## BRIEF
From the records below, copy every line that contains the word "Languages".

## Records drawn from a dataset
+ + + + +

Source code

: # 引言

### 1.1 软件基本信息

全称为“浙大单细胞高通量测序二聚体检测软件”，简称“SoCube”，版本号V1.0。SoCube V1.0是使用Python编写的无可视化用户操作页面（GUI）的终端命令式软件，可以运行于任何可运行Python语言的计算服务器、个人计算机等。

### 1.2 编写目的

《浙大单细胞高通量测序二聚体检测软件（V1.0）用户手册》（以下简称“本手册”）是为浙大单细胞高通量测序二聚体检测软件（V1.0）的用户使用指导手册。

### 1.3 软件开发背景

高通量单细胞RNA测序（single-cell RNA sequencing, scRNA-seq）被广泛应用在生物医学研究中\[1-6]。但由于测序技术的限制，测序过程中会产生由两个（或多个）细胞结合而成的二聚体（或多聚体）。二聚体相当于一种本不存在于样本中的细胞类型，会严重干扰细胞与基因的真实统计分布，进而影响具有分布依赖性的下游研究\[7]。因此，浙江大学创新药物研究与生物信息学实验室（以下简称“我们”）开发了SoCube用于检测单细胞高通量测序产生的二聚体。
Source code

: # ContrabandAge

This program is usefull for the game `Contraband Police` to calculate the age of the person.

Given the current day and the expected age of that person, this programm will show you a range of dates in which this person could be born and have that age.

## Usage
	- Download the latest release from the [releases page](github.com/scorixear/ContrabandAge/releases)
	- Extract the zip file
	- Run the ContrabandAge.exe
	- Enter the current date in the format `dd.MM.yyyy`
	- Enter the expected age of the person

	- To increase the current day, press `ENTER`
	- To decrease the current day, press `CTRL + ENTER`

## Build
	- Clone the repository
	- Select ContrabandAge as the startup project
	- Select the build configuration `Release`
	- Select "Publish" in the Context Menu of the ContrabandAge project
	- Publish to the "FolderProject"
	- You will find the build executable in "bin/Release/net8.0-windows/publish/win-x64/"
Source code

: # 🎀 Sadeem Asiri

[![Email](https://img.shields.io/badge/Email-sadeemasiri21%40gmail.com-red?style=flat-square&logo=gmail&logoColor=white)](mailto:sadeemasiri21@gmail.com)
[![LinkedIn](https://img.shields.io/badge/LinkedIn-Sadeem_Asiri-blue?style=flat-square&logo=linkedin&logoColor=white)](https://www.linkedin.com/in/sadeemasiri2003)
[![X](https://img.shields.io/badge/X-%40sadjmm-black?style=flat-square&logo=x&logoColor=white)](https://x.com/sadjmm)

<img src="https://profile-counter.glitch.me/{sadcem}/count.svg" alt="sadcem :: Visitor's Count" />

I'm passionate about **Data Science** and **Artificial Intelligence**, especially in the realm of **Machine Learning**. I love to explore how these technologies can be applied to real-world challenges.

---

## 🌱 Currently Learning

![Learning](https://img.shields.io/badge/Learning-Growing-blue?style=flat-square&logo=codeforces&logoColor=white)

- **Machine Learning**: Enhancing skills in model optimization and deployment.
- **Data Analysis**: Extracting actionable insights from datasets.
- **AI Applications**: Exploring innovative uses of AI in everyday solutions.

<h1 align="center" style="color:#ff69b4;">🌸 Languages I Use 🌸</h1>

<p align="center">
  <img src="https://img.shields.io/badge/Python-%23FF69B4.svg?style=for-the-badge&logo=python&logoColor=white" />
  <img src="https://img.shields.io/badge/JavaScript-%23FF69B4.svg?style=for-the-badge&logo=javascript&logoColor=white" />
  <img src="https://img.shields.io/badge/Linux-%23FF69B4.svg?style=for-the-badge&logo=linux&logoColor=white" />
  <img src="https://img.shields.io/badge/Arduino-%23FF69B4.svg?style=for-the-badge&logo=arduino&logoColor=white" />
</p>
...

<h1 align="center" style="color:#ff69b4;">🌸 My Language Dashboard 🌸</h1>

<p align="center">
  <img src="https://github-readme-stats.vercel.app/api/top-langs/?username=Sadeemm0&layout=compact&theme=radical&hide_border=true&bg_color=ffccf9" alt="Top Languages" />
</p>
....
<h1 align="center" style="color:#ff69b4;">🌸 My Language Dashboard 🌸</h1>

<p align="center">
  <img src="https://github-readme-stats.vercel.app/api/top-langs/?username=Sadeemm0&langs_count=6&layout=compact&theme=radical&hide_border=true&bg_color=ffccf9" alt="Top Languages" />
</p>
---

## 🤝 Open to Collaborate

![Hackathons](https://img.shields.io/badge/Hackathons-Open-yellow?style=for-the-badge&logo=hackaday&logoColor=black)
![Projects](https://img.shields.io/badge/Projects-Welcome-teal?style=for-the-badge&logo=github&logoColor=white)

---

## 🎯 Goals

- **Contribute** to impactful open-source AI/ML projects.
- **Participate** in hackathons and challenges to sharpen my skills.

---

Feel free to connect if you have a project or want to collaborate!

+ + + + +

## EXERCISE SOLUTION
<h1 align="center" style="color:#ff69b4;">🌸 Languages I Use 🌸</h1>
  <img src="https://github-readme-stats.vercel.app/api/top-langs/?username=Sadeemm0&layout=compact&theme=radical&hide_border=true&bg_color=ffccf9" alt="Top Languages" />
  <img src="https://github-readme-stats.vercel.app/api/top-langs/?username=Sadeemm0&langs_count=6&layout=compact&theme=radical&hide_border=true&bg_color=ffccf9" alt="Top Languages" />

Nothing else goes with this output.